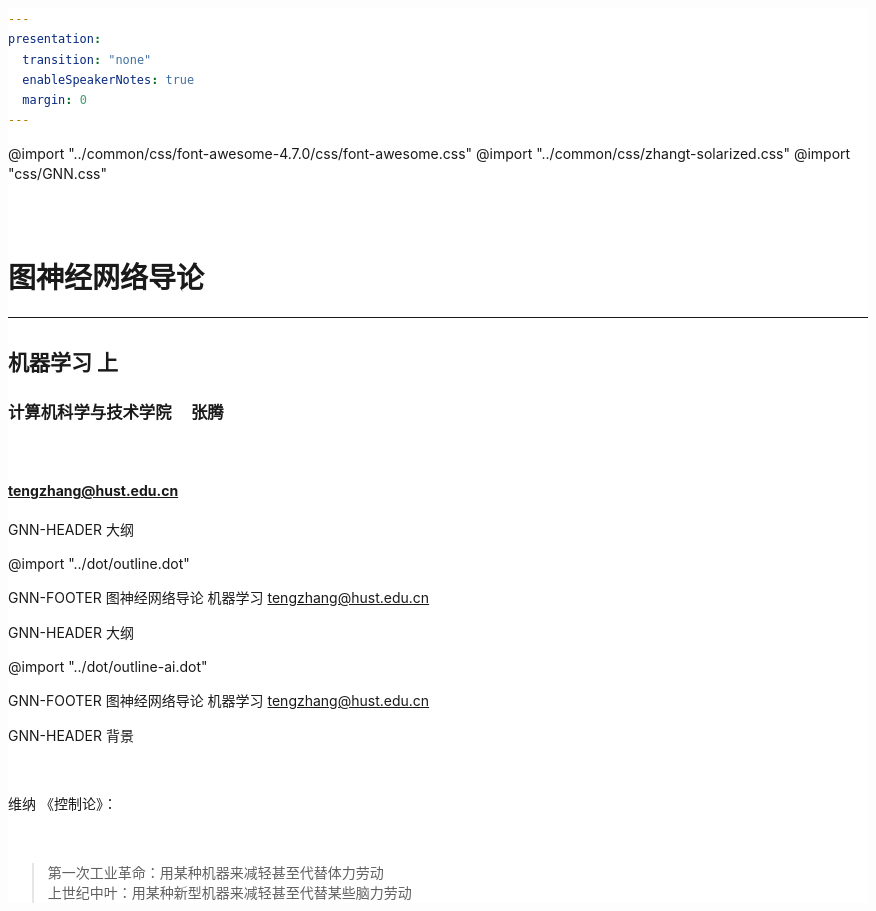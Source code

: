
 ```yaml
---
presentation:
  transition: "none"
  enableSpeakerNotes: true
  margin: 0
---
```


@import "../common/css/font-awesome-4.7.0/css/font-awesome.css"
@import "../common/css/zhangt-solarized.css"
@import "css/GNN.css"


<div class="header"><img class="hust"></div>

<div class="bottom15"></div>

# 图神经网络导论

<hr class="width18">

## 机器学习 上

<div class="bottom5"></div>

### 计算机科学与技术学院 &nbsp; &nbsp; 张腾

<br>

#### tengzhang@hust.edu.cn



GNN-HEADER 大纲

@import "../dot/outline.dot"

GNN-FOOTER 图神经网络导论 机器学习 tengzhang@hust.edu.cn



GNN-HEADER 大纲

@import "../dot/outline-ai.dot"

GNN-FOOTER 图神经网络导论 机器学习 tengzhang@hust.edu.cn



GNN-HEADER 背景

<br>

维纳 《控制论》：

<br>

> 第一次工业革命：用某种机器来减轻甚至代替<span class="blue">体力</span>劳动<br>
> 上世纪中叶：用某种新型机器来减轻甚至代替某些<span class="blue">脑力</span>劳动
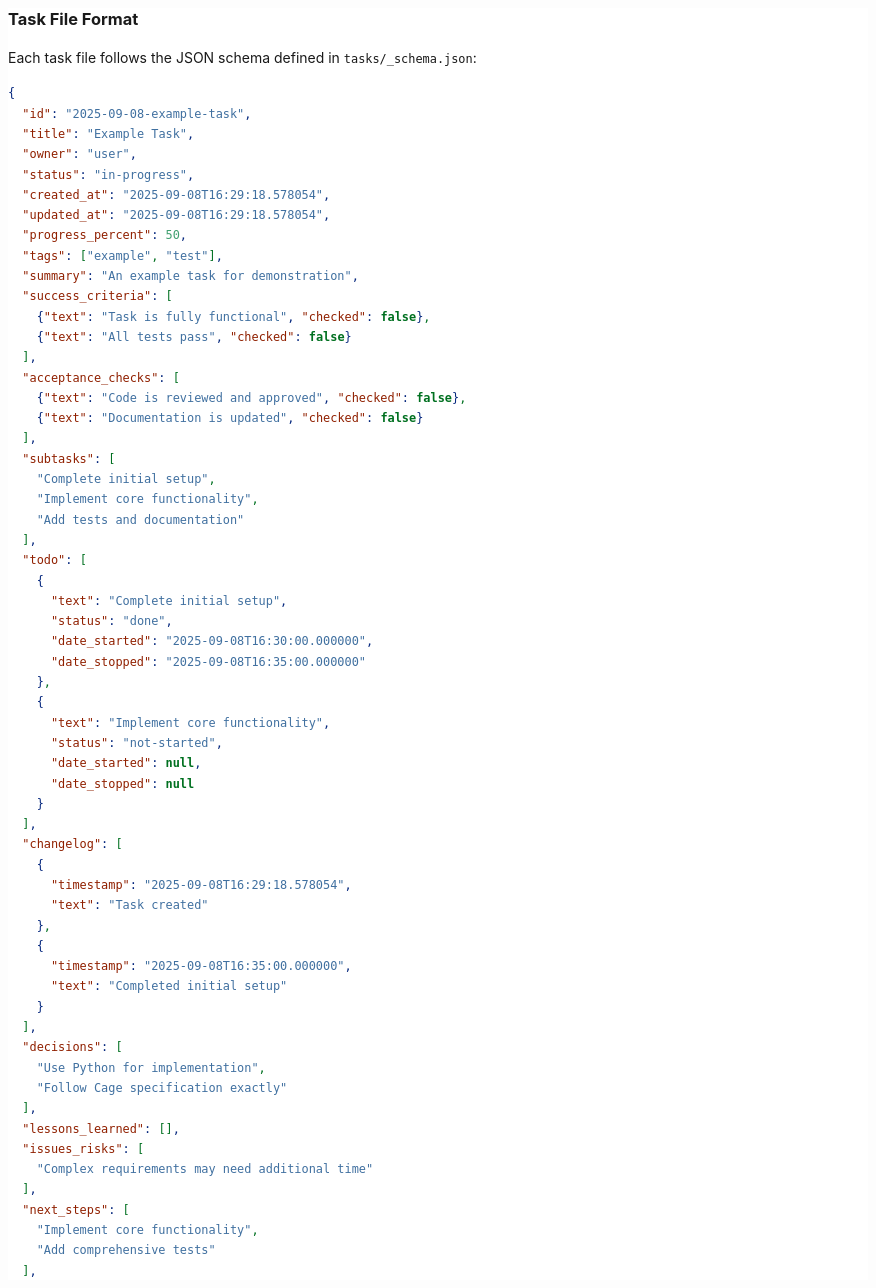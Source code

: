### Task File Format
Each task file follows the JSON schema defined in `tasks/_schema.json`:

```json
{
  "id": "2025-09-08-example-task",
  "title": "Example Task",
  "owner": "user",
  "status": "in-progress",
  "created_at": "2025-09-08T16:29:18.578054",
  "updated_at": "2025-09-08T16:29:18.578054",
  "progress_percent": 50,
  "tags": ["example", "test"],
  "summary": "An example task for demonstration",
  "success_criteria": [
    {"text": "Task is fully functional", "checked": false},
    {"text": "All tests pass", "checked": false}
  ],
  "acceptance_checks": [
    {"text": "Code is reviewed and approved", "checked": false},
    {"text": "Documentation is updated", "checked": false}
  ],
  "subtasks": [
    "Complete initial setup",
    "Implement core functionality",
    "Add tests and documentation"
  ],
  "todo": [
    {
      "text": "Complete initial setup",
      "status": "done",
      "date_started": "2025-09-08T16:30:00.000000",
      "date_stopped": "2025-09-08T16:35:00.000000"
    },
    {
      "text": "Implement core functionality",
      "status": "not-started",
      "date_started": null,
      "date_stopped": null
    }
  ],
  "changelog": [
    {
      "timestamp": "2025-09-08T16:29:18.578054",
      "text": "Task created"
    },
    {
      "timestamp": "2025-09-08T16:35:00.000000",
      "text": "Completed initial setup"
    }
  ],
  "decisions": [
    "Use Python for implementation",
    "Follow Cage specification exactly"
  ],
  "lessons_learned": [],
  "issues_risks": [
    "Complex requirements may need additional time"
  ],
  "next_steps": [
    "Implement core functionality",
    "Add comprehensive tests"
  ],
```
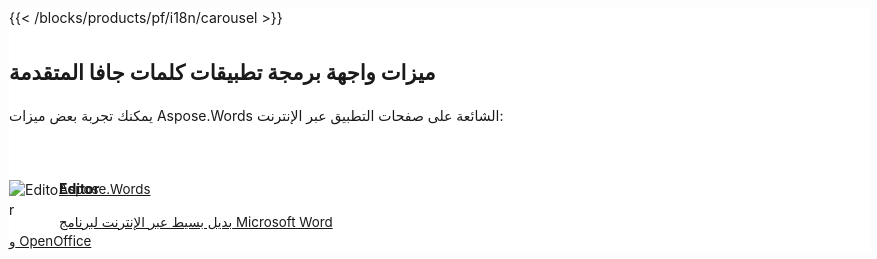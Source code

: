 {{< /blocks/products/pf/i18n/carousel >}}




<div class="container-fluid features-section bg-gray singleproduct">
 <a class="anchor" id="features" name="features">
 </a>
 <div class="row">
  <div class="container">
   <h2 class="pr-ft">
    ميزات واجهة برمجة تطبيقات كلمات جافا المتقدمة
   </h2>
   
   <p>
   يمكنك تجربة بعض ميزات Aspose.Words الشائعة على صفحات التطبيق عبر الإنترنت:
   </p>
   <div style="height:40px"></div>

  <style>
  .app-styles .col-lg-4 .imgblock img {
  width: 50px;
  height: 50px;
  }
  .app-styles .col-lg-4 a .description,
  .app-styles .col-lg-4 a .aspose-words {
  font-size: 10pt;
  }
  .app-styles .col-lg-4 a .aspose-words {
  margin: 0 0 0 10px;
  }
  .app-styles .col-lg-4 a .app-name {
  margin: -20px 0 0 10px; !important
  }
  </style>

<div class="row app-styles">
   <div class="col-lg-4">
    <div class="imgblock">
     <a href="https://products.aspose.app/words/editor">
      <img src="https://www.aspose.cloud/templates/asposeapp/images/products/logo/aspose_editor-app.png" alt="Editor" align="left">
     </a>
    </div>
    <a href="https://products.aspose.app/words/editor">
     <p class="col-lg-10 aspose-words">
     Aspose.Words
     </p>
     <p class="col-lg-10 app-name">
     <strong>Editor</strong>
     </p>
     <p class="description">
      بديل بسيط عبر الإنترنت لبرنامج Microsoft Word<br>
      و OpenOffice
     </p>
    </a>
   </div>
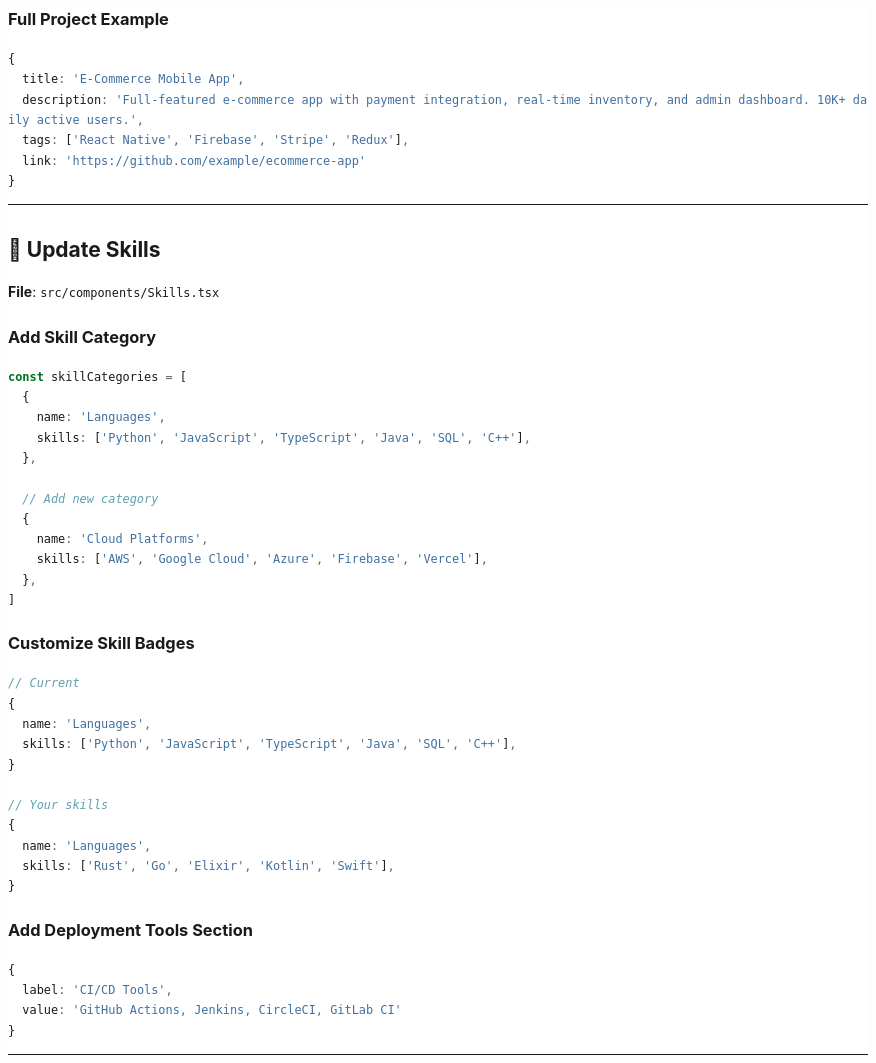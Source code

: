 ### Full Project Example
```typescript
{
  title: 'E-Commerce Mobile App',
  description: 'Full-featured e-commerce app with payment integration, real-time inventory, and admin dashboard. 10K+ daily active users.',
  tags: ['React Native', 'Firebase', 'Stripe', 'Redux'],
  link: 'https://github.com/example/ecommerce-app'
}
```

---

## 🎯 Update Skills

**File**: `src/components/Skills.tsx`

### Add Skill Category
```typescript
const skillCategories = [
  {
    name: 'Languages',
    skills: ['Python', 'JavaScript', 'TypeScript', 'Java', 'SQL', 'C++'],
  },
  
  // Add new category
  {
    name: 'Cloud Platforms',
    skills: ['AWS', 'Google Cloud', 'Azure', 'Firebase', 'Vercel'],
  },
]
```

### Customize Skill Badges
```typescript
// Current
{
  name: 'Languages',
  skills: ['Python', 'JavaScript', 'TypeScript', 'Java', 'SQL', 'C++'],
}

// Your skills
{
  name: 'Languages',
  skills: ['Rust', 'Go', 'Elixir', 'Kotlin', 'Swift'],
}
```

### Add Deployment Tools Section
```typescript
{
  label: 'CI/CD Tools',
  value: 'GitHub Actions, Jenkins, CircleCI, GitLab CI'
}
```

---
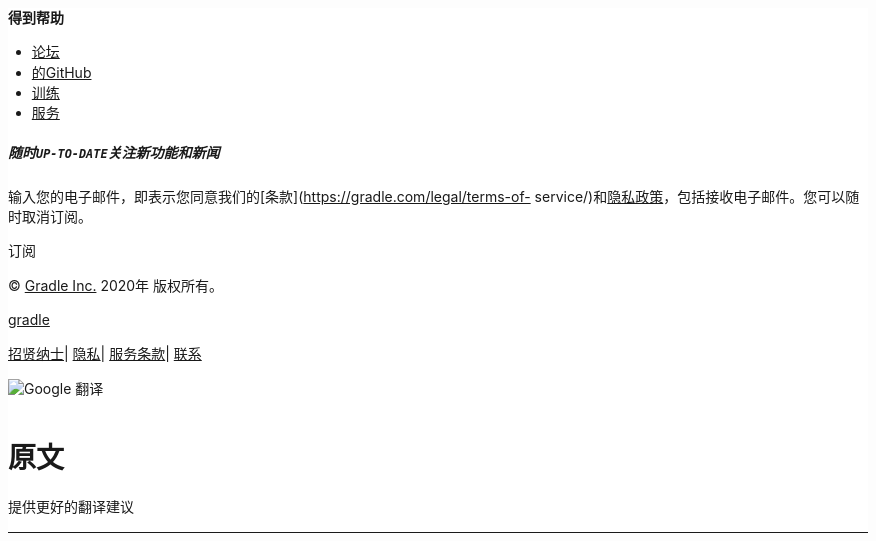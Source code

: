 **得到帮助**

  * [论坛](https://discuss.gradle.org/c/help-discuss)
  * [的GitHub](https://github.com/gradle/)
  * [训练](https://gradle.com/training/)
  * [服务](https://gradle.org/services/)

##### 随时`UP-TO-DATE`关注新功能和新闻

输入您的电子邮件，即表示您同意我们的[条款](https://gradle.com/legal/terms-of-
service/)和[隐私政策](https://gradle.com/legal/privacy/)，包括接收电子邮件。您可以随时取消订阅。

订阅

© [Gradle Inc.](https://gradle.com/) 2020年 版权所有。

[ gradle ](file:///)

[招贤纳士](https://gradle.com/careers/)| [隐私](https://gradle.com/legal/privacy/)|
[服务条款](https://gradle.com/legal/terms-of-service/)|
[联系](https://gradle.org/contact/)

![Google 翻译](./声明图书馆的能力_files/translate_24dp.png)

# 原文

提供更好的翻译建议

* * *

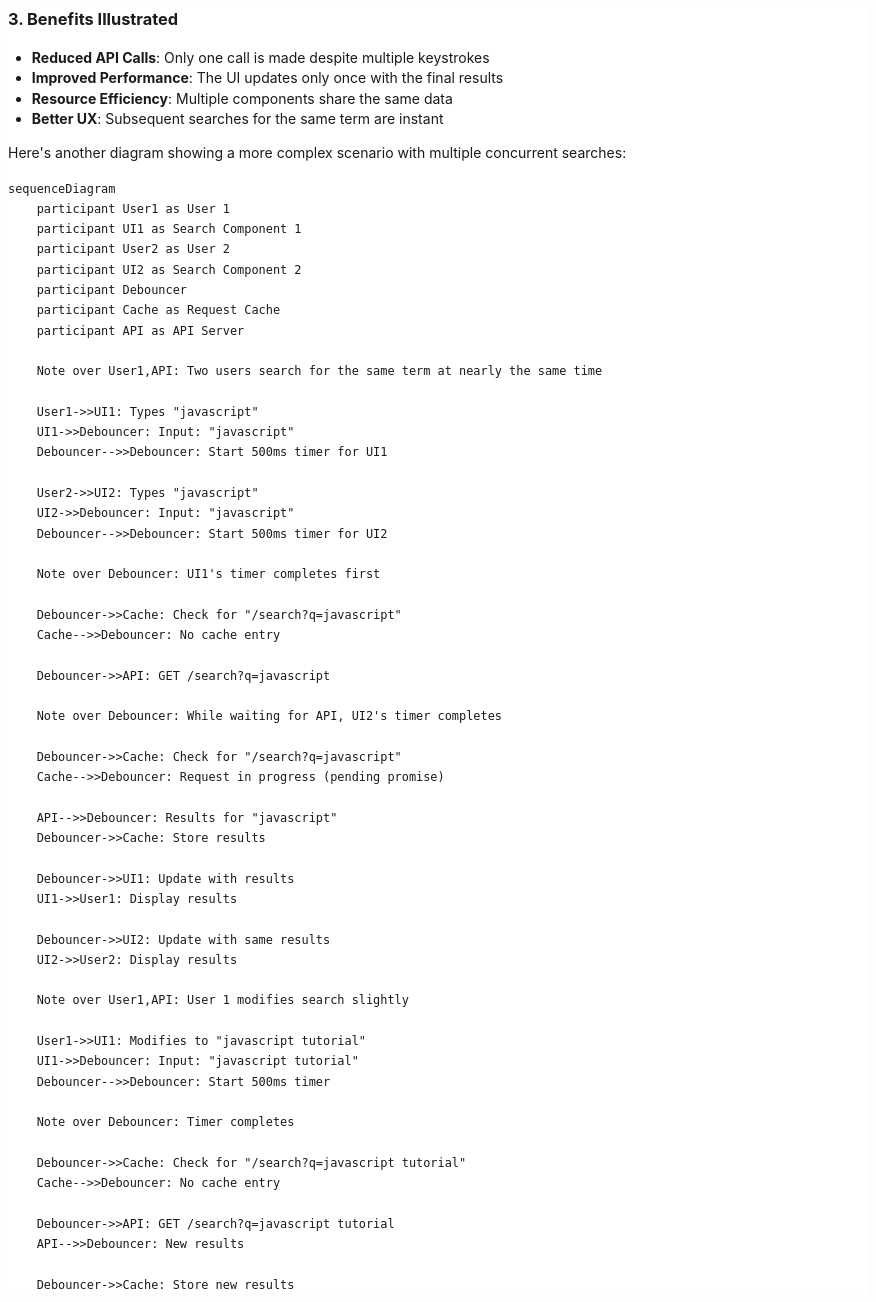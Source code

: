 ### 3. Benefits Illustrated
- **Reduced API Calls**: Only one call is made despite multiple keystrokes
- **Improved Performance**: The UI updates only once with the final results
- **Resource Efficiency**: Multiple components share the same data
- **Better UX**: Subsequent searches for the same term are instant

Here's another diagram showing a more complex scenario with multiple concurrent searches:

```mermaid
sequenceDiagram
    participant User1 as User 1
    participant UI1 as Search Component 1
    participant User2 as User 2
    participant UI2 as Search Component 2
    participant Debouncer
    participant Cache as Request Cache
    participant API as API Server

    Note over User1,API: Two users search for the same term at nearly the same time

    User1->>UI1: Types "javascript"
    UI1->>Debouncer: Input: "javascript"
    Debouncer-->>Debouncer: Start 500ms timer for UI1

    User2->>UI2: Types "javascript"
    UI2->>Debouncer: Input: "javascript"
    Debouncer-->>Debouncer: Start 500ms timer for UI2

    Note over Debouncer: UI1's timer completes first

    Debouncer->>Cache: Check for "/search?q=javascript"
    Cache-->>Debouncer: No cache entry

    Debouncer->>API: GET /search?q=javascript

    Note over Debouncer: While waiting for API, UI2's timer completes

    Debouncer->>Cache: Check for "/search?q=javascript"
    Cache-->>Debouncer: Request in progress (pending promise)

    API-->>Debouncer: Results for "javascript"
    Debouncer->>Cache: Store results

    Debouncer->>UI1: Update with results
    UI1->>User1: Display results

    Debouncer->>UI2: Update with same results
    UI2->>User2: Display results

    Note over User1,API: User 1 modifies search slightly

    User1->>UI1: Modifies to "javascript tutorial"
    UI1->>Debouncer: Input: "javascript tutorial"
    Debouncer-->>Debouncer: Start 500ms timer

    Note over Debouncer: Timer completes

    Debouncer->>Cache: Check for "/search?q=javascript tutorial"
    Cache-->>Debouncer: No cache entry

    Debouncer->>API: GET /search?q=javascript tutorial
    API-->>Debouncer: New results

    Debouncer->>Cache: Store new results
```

+++

Locate and copy each line in the data above that includes the word "Display".

    UI1->>User1: Display results
    UI2->>User2: Display results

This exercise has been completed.